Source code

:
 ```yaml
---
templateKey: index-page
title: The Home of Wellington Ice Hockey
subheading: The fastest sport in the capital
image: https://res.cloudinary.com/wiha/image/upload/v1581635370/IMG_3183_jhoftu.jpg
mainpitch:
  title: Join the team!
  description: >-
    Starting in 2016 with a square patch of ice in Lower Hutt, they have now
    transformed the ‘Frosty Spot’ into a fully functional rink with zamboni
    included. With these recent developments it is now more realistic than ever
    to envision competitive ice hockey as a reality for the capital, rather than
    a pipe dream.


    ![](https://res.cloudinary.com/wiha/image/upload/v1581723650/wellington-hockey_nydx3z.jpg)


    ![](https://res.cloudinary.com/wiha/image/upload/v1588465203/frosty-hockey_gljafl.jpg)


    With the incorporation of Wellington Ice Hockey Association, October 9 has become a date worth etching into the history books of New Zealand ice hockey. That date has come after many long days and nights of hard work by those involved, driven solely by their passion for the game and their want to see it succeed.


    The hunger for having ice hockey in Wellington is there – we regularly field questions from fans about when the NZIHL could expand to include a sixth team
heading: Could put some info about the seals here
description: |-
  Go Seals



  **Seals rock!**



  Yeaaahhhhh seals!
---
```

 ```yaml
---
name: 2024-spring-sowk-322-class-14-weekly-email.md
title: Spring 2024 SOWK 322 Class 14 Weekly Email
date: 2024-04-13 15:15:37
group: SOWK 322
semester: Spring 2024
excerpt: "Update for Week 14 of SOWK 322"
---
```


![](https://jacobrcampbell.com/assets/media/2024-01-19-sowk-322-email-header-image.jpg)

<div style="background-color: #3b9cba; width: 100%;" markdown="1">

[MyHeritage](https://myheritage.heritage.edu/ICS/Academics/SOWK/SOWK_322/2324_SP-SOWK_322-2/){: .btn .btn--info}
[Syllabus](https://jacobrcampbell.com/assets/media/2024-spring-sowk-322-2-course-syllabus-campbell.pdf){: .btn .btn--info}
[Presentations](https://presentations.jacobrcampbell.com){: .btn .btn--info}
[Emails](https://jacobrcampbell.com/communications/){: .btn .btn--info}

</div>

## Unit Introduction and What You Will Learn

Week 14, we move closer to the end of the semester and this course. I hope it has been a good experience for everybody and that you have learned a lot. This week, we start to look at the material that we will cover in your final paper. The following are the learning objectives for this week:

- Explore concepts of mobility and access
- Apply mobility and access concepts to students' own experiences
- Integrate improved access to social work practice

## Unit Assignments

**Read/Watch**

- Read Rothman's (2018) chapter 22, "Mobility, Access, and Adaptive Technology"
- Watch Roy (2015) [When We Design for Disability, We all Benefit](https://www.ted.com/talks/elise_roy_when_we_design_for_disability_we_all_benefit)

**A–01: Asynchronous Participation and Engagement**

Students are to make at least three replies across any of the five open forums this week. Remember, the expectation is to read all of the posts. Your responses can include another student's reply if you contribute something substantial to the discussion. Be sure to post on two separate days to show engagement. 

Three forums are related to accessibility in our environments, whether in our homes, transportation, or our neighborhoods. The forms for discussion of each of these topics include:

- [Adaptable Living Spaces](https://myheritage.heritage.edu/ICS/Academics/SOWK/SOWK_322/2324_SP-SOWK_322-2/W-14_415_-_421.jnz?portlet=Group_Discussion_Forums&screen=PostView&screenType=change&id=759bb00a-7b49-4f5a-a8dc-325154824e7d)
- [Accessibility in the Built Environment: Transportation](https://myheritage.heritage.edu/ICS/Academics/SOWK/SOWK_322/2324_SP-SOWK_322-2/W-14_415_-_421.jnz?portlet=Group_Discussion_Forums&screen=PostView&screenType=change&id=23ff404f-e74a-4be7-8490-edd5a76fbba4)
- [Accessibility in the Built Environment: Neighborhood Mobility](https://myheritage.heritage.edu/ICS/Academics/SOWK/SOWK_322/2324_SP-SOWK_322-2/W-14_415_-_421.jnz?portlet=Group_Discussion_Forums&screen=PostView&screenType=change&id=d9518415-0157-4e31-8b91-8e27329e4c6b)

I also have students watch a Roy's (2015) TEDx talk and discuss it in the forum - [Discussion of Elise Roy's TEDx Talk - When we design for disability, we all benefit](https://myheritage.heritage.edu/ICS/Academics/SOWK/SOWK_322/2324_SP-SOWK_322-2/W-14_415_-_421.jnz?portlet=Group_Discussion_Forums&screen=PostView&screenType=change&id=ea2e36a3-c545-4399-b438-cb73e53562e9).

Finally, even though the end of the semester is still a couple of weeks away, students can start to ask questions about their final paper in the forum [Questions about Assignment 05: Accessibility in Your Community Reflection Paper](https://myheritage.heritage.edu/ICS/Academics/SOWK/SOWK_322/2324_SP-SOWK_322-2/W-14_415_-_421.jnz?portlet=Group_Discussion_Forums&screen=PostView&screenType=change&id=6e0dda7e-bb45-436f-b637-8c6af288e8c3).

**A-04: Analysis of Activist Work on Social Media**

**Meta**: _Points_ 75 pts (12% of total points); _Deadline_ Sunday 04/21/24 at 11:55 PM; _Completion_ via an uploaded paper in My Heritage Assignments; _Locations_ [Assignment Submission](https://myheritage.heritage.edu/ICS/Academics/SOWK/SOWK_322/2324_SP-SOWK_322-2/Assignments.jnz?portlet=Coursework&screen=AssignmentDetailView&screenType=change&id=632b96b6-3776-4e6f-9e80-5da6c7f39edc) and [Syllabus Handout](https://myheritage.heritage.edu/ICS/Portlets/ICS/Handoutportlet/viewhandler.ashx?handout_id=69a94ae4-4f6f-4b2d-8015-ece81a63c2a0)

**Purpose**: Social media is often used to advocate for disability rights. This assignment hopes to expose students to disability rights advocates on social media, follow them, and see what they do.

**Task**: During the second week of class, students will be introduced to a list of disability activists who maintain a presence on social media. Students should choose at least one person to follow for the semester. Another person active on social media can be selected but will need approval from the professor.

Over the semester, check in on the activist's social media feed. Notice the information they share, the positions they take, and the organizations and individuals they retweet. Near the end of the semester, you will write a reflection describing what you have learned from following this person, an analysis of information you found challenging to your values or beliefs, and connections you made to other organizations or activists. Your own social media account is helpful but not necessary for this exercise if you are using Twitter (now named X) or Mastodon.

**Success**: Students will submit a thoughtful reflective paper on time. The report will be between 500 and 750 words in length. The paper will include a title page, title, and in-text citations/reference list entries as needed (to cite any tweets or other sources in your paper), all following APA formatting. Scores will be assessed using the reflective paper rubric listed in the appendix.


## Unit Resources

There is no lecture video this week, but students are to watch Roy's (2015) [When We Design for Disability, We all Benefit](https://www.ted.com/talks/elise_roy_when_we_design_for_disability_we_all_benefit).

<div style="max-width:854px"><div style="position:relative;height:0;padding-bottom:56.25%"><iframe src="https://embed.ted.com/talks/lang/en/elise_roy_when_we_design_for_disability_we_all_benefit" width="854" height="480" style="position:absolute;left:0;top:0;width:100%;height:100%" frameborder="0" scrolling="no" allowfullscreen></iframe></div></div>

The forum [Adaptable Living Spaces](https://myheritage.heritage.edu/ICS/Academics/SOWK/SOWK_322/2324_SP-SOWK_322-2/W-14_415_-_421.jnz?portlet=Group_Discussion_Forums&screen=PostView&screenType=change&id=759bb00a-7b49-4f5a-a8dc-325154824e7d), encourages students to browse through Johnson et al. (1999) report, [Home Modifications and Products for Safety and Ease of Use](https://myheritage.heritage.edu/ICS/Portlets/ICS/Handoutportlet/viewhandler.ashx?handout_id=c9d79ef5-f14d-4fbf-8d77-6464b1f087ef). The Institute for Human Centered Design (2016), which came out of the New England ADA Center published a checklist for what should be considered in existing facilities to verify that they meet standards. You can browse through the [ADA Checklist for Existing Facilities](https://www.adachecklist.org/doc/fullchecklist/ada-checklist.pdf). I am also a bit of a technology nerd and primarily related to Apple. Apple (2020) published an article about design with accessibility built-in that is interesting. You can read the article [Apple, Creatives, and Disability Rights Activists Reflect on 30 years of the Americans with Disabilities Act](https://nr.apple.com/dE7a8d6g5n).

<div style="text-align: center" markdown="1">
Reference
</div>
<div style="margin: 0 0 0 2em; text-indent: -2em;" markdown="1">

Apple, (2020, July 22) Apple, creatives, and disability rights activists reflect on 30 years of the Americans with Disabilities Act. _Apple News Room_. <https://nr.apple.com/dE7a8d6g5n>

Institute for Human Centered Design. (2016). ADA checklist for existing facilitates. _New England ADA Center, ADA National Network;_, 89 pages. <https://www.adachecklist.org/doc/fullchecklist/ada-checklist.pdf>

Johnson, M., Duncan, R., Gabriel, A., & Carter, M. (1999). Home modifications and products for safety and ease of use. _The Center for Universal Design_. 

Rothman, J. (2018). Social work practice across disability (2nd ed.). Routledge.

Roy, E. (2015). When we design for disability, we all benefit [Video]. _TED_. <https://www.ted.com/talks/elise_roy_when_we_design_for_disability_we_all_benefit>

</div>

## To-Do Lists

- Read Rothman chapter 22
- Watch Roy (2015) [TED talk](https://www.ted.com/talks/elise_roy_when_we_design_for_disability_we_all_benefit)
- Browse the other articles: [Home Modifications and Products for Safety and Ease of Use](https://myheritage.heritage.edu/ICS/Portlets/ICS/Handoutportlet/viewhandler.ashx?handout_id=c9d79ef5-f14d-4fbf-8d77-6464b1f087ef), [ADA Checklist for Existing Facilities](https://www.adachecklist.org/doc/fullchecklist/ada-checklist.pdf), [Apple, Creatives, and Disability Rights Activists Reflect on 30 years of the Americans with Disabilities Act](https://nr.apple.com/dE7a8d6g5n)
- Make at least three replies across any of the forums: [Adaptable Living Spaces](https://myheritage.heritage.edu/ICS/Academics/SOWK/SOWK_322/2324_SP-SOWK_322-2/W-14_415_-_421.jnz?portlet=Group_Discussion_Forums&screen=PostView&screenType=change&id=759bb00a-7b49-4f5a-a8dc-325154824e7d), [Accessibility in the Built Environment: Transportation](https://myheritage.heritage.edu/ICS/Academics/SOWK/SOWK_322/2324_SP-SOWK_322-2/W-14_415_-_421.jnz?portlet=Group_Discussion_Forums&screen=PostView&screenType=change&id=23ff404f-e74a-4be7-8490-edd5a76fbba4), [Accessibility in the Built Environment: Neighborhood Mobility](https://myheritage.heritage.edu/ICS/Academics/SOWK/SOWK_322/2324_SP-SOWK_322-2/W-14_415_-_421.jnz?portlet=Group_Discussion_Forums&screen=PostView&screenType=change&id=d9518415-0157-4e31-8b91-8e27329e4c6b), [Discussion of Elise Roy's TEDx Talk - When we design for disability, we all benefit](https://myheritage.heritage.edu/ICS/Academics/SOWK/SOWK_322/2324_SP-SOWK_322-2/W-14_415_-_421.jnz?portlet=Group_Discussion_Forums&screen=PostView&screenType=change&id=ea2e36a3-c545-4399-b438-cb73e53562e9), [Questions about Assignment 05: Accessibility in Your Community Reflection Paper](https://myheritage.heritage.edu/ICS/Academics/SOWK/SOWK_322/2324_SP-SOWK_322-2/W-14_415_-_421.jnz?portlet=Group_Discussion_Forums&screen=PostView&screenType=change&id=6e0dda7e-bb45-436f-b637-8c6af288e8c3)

Brief> Give the number of lines containing "days" in the entries, and no other text.

Solved exercise> 2